Treebank grammars typically involve large sets of lexical tags and non-lexical categories as syntactic information tends to be encoded in monadic category symbols. They feature flat rules (trees) that can ``underspecify'' attachment possibilities. Treebank grammars do not in general follow Xbar architectural design principles (this is not to say that treebank grammars do not have design principles). As a consequence, treebank grammars tend to have very large CFG rule bases (e.g. Penn-II > 17,000 CFG rules for about 1 million words of text) with often only minimally differing rules. Even though treebank grammars are large, they are still incomplete, exhibiting unabated rule accession rates. From a grammar engineering point of view, the size of the rule base poses problems for maintainability, extendability and, if a treebank grammar is to be used as a CF-base in a LFG grammar, for functional (feature-structure) annotations. From the point of view of theoretical linguistics, flat treebank trees and treebank grammars extracted from such trees do not express linguistic generalisations. From the perspective of empirical and corpus linguistics, flat trees are well-motivated as they allow underspecification of subtle and often time consuming attachment decisions. Indeed, it is sometimes doubted whether highly general Xbar schemata usefully scale to ``real'' language.

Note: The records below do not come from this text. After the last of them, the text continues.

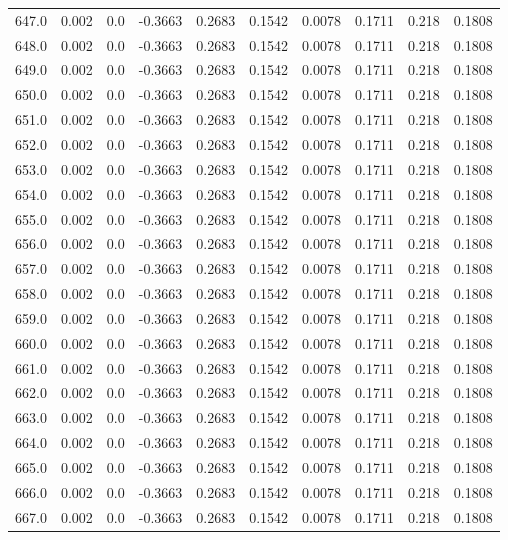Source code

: \begin{longtable}{lrrrrrrrrr}
647.0 & 0.002 & 0.0 & -0.3663 & 0.2683 & 0.1542 & 0.0078 & 0.1711 & 0.218 & 0.1808 \\
648.0 & 0.002 & 0.0 & -0.3663 & 0.2683 & 0.1542 & 0.0078 & 0.1711 & 0.218 & 0.1808 \\
649.0 & 0.002 & 0.0 & -0.3663 & 0.2683 & 0.1542 & 0.0078 & 0.1711 & 0.218 & 0.1808 \\
650.0 & 0.002 & 0.0 & -0.3663 & 0.2683 & 0.1542 & 0.0078 & 0.1711 & 0.218 & 0.1808 \\
651.0 & 0.002 & 0.0 & -0.3663 & 0.2683 & 0.1542 & 0.0078 & 0.1711 & 0.218 & 0.1808 \\
652.0 & 0.002 & 0.0 & -0.3663 & 0.2683 & 0.1542 & 0.0078 & 0.1711 & 0.218 & 0.1808 \\
653.0 & 0.002 & 0.0 & -0.3663 & 0.2683 & 0.1542 & 0.0078 & 0.1711 & 0.218 & 0.1808 \\
654.0 & 0.002 & 0.0 & -0.3663 & 0.2683 & 0.1542 & 0.0078 & 0.1711 & 0.218 & 0.1808 \\
655.0 & 0.002 & 0.0 & -0.3663 & 0.2683 & 0.1542 & 0.0078 & 0.1711 & 0.218 & 0.1808 \\
656.0 & 0.002 & 0.0 & -0.3663 & 0.2683 & 0.1542 & 0.0078 & 0.1711 & 0.218 & 0.1808 \\
657.0 & 0.002 & 0.0 & -0.3663 & 0.2683 & 0.1542 & 0.0078 & 0.1711 & 0.218 & 0.1808 \\
658.0 & 0.002 & 0.0 & -0.3663 & 0.2683 & 0.1542 & 0.0078 & 0.1711 & 0.218 & 0.1808 \\
659.0 & 0.002 & 0.0 & -0.3663 & 0.2683 & 0.1542 & 0.0078 & 0.1711 & 0.218 & 0.1808 \\
660.0 & 0.002 & 0.0 & -0.3663 & 0.2683 & 0.1542 & 0.0078 & 0.1711 & 0.218 & 0.1808 \\
661.0 & 0.002 & 0.0 & -0.3663 & 0.2683 & 0.1542 & 0.0078 & 0.1711 & 0.218 & 0.1808 \\
662.0 & 0.002 & 0.0 & -0.3663 & 0.2683 & 0.1542 & 0.0078 & 0.1711 & 0.218 & 0.1808 \\
663.0 & 0.002 & 0.0 & -0.3663 & 0.2683 & 0.1542 & 0.0078 & 0.1711 & 0.218 & 0.1808 \\
664.0 & 0.002 & 0.0 & -0.3663 & 0.2683 & 0.1542 & 0.0078 & 0.1711 & 0.218 & 0.1808 \\
665.0 & 0.002 & 0.0 & -0.3663 & 0.2683 & 0.1542 & 0.0078 & 0.1711 & 0.218 & 0.1808 \\
666.0 & 0.002 & 0.0 & -0.3663 & 0.2683 & 0.1542 & 0.0078 & 0.1711 & 0.218 & 0.1808 \\
667.0 & 0.002 & 0.0 & -0.3663 & 0.2683 & 0.1542 & 0.0078 & 0.1711 & 0.218 & 0.1808 \\

\end{longtable}
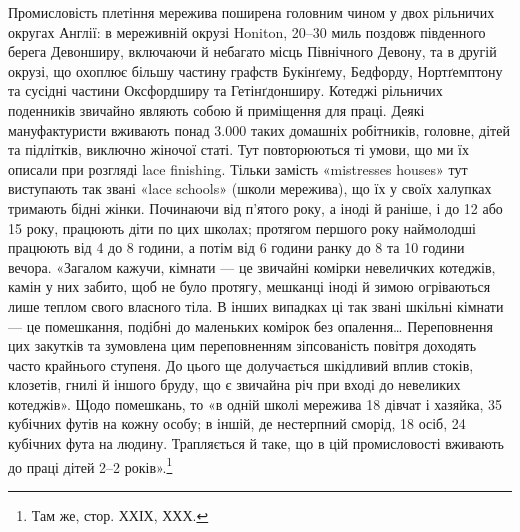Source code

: Промисловість плетіння мережива поширена головним чином
у двох рільничих округах Англії: в мереживній окрузі Honiton,
20--30 миль поздовж південного берега Девонширу, включаючи
й небагато місць Північного Девону, та в другій окрузі, що
охоплює більшу частину графств Букінґему, Бедфорду, Нортґемптону
та сусідні частини Оксфордширу та Гетінґдонширу.
Котеджі рільничих поденників звичайно являють собою й приміщення
для праці. Деякі мануфактуристи вживають понад
\num{3.000} таких домашніх робітників, головне, дітей та підлітків,
виключно жіночої статі. Тут повторюються ті умови, що ми їх
описали при розгляді lace finishing. Тільки замість «mistresses
houses» тут виступають так звані «lace schools» (школи мережива),
що їх у своїх халупках тримають бідні жінки. Починаючи від
п’ятого року, а іноді й раніше, і до 12 або 15 року, працюють
діти по цих школах; протягом першого року наймолодші працюють
від 4 до 8 години, а потім від 6 години ранку до 8 та 10 години
вечора. «Загалом кажучи, кімнати — це звичайні комірки невеличких
котеджів, камін у них забито, щоб не було протягу, мешканці
іноді й зимою огріваються лише теплом свого власного
тіла. В інших випадках ці так звані шкільні кімнати — це помешкання,
подібні до маленьких комірок без опалення\dots{} Переповнення
цих закутків та зумовлена цим переповненням зіпсованість
повітря доходять часто крайнього ступеня. До цього ще
долучається шкідливий вплив стоків, клозетів, гнилі й іншого
бруду, що є звичайна річ при вході до невеликих котеджів». Щодо
помешкань, то «в одній школі мережива 18 дівчат і хазяйка,
35 кубічних футів на кожну особу; в іншій, де нестерпний сморід,
18 осіб, 24 кубічних фута на людину. Трапляється й таке, що
в цій промисловості вживають до праці дітей 2--2 років».\footnote{
Там же, стор. ХХІХ, ХХХ.
}

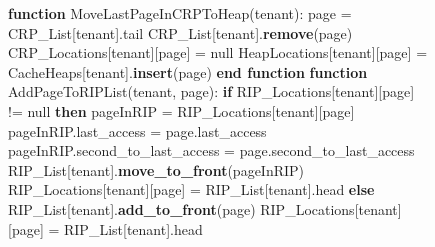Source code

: \begin{figure}[htbp]
    \centering
    \begin{minipage}{\linewidth}
    \begin{algorithm}[H]
        \begin{algorithmic}
            \STATE \textbf{function} MoveLastPageInCRPToHeap(tenant):
            \STATE \hspace{\algorithmicindent} page = CRP\_List[tenant].tail
            \STATE \hspace{\algorithmicindent} CRP\_List[tenant].\textbf{remove}(page)
            \STATE \hspace{\algorithmicindent} CRP\_Locations[tenant][page] = null
            \STATE \hspace{\algorithmicindent} HeapLocations[tenant][page] = CacheHeaps[tenant].\textbf{insert}(page)
            \STATE \textbf{end function}
            \STATE
            \STATE \textbf{function} AddPageToRIPList(tenant, page):
            \STATE \hspace{\algorithmicindent} \textbf{if} RIP\_Locations[tenant][page] != null \textbf{then}
            \STATE \hspace{\algorithmicindent} \hspace{\algorithmicindent} pageInRIP = RIP\_Locations[tenant][page]
            \STATE \hspace{\algorithmicindent} \hspace{\algorithmicindent} pageInRIP.last\_access = page.last\_access
            \STATE \hspace{\algorithmicindent} \hspace{\algorithmicindent} pageInRIP.second\_to\_last\_access = page.second\_to\_last\_access
            \STATE \hspace{\algorithmicindent} \hspace{\algorithmicindent} RIP\_List[tenant].\textbf{move\_to\_front}(pageInRIP)
            \STATE \hspace{\algorithmicindent} \hspace{\algorithmicindent} RIP\_Locations[tenant][page] = RIP\_List[tenant].head
            \STATE \hspace{\algorithmicindent} \textbf{else}
            \STATE \hspace{\algorithmicindent} \hspace{\algorithmicindent} RIP\_List[tenant].\textbf{add\_to\_front}(page)
            \STATE \hspace{\algorithmicindent} \hspace{\algorithmicindent} RIP\_Locations[tenant][page] = RIP\_List[tenant].head

\end{algorithmic}
\end{algorithm}
\end{minipage}
\end{figure}
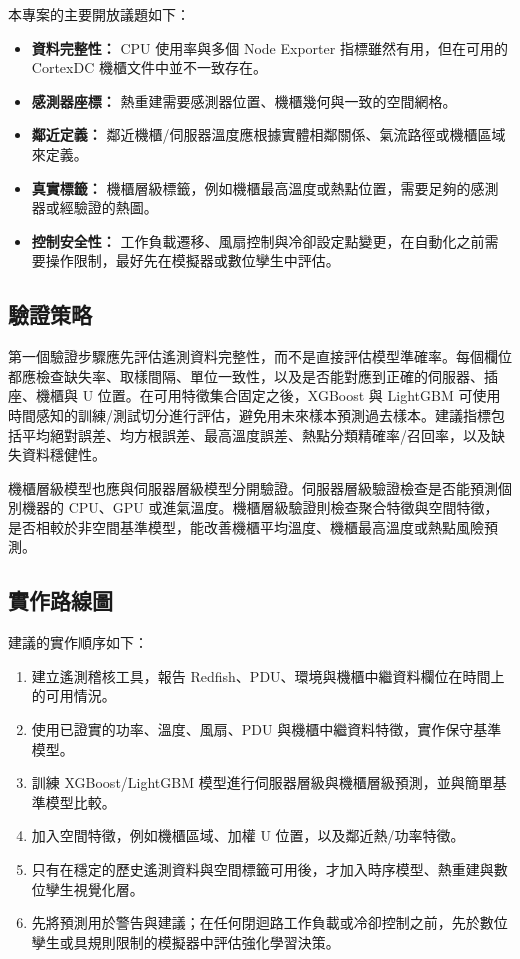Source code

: \documentclass[12pt,a4paper]{article}
\begin{document}
本專案的主要開放議題如下：
\begin{itemize}
\item \textbf{資料完整性：} CPU 使用率與多個 Node Exporter 指標雖然有用，但在可用的 CortexDC 機櫃文件中並不一致存在。
\item \textbf{感測器座標：} 熱重建需要感測器位置、機櫃幾何與一致的空間網格。
\item \textbf{鄰近定義：} 鄰近機櫃/伺服器溫度應根據實體相鄰關係、氣流路徑或機櫃區域來定義。
\item \textbf{真實標籤：} 機櫃層級標籤，例如機櫃最高溫度或熱點位置，需要足夠的感測器或經驗證的熱圖。
\item \textbf{控制安全性：} 工作負載遷移、風扇控制與冷卻設定點變更，在自動化之前需要操作限制，最好先在模擬器或數位孿生中評估。
\end{itemize}

\subsection{驗證策略}

第一個驗證步驟應先評估遙測資料完整性，而不是直接評估模型準確率。每個欄位都應檢查缺失率、取樣間隔、單位一致性，以及是否能對應到正確的伺服器、插座、機櫃與 U 位置。在可用特徵集合固定之後，XGBoost 與 LightGBM 可使用時間感知的訓練/測試切分進行評估，避免用未來樣本預測過去樣本。建議指標包括平均絕對誤差、均方根誤差、最高溫度誤差、熱點分類精確率/召回率，以及缺失資料穩健性。

機櫃層級模型也應與伺服器層級模型分開驗證。伺服器層級驗證檢查是否能預測個別機器的 CPU、GPU 或進氣溫度。機櫃層級驗證則檢查聚合特徵與空間特徵，是否相較於非空間基準模型，能改善機櫃平均溫度、機櫃最高溫度或熱點風險預測。

\subsection{實作路線圖}

建議的實作順序如下：
\begin{enumerate}
\item 建立遙測稽核工具，報告 Redfish、PDU、環境與機櫃中繼資料欄位在時間上的可用情況。
\item 使用已證實的功率、溫度、風扇、PDU 與機櫃中繼資料特徵，實作保守基準模型。
\item 訓練 XGBoost/LightGBM 模型進行伺服器層級與機櫃層級預測，並與簡單基準模型比較。
\item 加入空間特徵，例如機櫃區域、加權 U 位置，以及鄰近熱/功率特徵。
\item 只有在穩定的歷史遙測資料與空間標籤可用後，才加入時序模型、熱重建與數位孿生視覺化層。
\item 先將預測用於警告與建議；在任何閉迴路工作負載或冷卻控制之前，先於數位孿生或具規則限制的模擬器中評估強化學習決策。
\end{enumerate}
\end{document}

In previous work we developed methodologies for automatic feature-structure annotation of grammars extracted from treebanks. Automatic annotation of ``raw'' treebank grammars is difficult as annotation rules often need to identify subsequences in the RHSs of flat treebank rules as they explicitly encode head, complement and modifier relations. Xbar based CFG rules should substantially facilitate automatic feature-structure annotation of grammar rules.

In the present paper we conduct a number of experiments to explore a space of possible grammars based on a small fragment of the AP treebank resource. Starting with the original treebank fragment we automatically extract a CFG G. We then apply an automatic structure preserving grammar compaction step which generalises categories in the original treebank fragment and reduces the number of rules extracted, resulting in a generalised treebank fragment and in a compacted grammar Gc. The generalised fragment is then manually corrected to catch missed constituents (and the like) resulting in an automatically extracted, compacted and (effectively manually) corrected grammar Gc,m. Manual correction proceeds in the ``spirit'' of treebank grammars (we do not introduce Xbar analyses). We then explore how many of the manual correction steps on treebank trees can be achieved automatically. We develop, implement and test an automatic treebank ``grooming'' methodology which is applied to the generalised treebank fragment to yield a compacted and automatically corrected grammar Gc,a. Grammars Gc,m and Gc,a are very similar to compiled out ``flat'' LFG-82 style grammars. We explore regular expression based compaction (both manual and automatic) to relate Gc,m to a LFG-82 style grammar design. Finally, we manually recode a subsection of the generalised and manually corrected treebank fragment into ``vanilla-flavour'' XBar based trees. From these we extract a compacted, manually corrected, XBar based grammar Gc,m,x. We evaluate our grammars and methods using standard labelled bracketing measures and according to how well they perform under automatic feature-structure annotation tasks.